On a Lived Athletic Philosophy

In The Inward Morning, Henry Bugbee describes an experiential philosophy that is not “set up like the solution of a puzzle, worked out with all the pieces lying there before the eye. It will be more like the clarification of what we know in our bones” (p. 35). In many ways, intercollegiate athletic departments and individual coaches follow this model when developing mission statements, ethical guidelines, and programs on sportsmanship. For these individuals, an athletic department philosophy is not an analytic argument but rather a belief system determined through myriad conversations and decisions over many years.

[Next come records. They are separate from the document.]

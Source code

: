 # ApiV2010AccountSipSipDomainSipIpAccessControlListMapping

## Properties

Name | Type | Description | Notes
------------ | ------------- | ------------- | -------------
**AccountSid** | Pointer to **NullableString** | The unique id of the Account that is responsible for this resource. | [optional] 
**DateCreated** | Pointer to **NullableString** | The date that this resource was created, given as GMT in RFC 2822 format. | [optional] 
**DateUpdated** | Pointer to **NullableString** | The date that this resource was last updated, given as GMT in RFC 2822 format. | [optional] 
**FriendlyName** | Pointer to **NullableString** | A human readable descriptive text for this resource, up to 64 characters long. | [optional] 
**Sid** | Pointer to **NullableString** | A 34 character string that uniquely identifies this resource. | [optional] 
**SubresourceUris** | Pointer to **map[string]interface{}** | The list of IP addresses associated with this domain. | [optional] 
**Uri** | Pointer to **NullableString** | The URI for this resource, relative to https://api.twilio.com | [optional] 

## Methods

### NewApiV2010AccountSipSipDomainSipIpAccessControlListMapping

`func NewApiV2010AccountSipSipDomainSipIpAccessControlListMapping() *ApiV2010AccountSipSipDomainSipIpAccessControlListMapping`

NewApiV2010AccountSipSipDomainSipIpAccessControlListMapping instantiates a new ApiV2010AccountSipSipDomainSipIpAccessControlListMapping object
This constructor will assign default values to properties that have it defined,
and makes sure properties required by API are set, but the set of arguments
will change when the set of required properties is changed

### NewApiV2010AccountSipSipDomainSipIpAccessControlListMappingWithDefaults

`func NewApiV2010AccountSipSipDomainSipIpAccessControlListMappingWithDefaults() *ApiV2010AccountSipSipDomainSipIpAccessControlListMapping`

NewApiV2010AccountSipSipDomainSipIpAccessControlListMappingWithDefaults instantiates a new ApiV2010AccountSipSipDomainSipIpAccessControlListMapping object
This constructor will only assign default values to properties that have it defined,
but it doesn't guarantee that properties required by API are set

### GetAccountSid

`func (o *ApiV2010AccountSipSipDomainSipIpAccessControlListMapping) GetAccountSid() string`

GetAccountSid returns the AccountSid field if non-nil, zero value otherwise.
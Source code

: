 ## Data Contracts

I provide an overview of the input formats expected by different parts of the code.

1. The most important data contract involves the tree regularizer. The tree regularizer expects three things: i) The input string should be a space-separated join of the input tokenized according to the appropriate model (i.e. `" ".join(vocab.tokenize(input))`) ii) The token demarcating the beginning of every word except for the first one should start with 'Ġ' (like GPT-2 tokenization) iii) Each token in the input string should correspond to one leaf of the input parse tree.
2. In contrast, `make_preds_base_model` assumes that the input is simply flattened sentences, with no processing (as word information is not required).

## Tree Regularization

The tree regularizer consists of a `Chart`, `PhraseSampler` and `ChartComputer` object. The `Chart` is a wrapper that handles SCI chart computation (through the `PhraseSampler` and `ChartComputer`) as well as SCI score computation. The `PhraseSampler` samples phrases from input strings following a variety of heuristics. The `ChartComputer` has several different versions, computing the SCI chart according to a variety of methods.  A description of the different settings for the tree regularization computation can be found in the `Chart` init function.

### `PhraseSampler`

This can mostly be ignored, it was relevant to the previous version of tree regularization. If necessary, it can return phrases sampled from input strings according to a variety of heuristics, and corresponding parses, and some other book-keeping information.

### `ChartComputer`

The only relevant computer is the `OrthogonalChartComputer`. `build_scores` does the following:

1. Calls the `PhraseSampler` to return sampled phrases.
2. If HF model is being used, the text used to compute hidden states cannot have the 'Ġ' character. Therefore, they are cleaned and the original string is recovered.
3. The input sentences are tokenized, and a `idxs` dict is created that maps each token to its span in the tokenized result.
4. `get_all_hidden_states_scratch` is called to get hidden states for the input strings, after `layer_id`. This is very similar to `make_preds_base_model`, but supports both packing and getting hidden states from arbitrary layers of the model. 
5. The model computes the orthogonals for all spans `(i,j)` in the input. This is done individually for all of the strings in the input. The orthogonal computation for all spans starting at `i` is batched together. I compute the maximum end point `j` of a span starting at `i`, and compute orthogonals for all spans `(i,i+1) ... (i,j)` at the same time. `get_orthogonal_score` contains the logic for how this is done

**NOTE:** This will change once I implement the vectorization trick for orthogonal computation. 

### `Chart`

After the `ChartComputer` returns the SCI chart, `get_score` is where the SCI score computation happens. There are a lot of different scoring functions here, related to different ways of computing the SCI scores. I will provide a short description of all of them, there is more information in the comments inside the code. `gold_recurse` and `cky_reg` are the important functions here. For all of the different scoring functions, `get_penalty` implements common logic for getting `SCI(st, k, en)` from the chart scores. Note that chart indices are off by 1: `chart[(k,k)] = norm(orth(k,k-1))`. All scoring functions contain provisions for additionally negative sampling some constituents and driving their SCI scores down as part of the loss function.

One aspect of this formation process involves a tension between openness and contraction. On occasion, the process of philosophical thought requires an attention to one’s surroundings – in this case to people, programs, and broader athletic issues. At other times the process necessitates moments of contraction – acknowledging that a given athletic philosophy may not necessarily meet the needs of other institutions or teams.

A second aspect of the development process involves experience. A rich understanding of athletics help individuals shape an institutional athletic department philosophy. Again, Bugbee writes that “Experience is our undergoing, our involvement in the world, our lending or withholding of ourselves, keyed to our responsiveness, our sensibility, our alertness or our deadness” (p. 41).